Thymosin-alpha 1 has been shown to enhance the differentiation of stem cells to CD4 cells,8 to augment T-cell function as well as to stimulate the production of Th 1 cytokines.9,10 Recently, a study demonstrated that incubation of peripheral blood mononuclear cells of patients with chronic hepatitis C infection with thymosin-alpha 1 alone resulted in a significant increase in Th1 cytokine production. In addition, thymosin-alpha 1 induced a decrease in the Th2 cytokines IL-4 and IL-10. In vitro treatment of lymphocytes obtained from HCV patients with thymosin-alpha 1 induced a significant increase in production of IL-2 and 2',5'-oligoadenylate synthetase, a protein with direct antiviral activity.8 In addition, incubation with thymosin-alpha 1 and interferon-alpha together led to an additive or synergistic effect.11 These findings and activities of thymosin alpha 1 give a strong rationale to include this molecule in the future strategies for the treatment of chronic hepatitis C infection in the absence of the limiting toxicity.

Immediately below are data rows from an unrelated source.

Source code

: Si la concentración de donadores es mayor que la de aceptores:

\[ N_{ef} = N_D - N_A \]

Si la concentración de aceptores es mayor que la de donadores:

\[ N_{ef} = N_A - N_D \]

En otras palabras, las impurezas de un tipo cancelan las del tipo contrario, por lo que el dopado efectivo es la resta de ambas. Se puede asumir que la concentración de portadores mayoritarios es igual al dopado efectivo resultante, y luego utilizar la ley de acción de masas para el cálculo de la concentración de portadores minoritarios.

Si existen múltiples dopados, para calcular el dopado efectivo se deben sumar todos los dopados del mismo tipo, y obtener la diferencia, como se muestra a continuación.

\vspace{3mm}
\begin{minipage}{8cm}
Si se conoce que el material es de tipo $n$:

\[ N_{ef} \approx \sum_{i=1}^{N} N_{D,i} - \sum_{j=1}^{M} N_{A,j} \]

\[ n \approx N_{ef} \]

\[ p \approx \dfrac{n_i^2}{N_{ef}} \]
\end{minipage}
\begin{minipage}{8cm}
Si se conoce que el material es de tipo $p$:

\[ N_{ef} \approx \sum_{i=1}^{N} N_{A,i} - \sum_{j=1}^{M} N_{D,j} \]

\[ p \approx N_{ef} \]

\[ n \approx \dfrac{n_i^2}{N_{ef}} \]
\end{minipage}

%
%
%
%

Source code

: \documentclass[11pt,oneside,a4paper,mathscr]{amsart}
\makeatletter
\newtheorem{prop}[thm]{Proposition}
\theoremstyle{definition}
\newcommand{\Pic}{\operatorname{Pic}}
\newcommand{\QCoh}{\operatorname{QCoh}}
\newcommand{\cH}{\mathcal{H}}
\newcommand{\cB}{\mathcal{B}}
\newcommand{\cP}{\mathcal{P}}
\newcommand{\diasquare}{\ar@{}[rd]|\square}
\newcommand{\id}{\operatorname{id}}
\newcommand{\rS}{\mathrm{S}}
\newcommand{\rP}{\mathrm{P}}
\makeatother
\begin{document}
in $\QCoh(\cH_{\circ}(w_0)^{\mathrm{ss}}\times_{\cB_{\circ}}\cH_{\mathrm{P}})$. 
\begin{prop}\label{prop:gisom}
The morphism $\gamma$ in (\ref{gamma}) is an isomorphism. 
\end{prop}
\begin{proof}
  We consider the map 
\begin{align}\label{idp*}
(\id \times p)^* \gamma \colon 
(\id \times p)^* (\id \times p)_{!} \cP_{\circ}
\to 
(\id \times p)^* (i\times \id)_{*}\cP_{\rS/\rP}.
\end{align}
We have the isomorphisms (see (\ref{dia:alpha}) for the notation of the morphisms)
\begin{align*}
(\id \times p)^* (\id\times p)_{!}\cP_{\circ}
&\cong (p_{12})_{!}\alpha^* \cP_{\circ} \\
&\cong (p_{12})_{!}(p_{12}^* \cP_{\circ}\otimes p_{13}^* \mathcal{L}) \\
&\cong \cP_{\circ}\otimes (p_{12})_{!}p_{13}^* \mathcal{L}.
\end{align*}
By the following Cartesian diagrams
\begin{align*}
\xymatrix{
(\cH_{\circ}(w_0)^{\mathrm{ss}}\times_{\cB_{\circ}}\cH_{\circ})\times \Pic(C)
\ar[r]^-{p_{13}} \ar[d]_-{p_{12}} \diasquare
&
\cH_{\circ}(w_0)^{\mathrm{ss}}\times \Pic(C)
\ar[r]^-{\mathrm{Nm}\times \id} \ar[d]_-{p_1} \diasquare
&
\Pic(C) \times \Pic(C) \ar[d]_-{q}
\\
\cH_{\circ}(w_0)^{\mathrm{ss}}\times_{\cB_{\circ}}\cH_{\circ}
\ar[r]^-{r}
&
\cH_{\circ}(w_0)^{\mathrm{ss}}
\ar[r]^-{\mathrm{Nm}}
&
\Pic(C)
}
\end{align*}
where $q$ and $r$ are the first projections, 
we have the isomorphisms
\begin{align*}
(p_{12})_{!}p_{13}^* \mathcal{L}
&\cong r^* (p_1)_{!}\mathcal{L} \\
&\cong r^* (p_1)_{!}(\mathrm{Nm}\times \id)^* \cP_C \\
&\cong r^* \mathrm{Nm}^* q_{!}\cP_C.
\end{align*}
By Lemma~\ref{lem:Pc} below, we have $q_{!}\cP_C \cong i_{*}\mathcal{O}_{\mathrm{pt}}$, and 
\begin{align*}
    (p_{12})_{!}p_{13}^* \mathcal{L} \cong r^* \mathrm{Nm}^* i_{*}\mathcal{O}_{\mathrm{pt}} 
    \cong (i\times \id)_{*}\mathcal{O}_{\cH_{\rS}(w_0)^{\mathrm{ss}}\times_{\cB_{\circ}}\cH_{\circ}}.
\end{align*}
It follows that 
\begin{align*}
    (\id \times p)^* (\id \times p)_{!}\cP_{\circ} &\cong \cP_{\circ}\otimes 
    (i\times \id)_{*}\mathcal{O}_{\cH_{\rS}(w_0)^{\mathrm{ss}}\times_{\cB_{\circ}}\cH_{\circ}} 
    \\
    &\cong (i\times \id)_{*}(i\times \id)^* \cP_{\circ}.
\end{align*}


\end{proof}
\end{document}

Several studies have demonstrated that thymosin-alpha 1 on the base of interferon-alpha had efficacy for chronic hepatitis C.12-15 However, only one study demonstrated the efficacy of combination therapy with thymosin-alpha 1 and pegylated interferon for hepatitis C3 and other two studies reported that the triple therapy with thymosn-alpha, pegylated interferon and ribavirin had efficacy among difficult-to-treat pateitns around the world.4,5

According to our experiences, two patients failed prior pegylated interferon-alpha and ribavirin combination therapy which achieved sustained virological and biochemical responses and had few additional side effects by adding thymosin-alpha 1.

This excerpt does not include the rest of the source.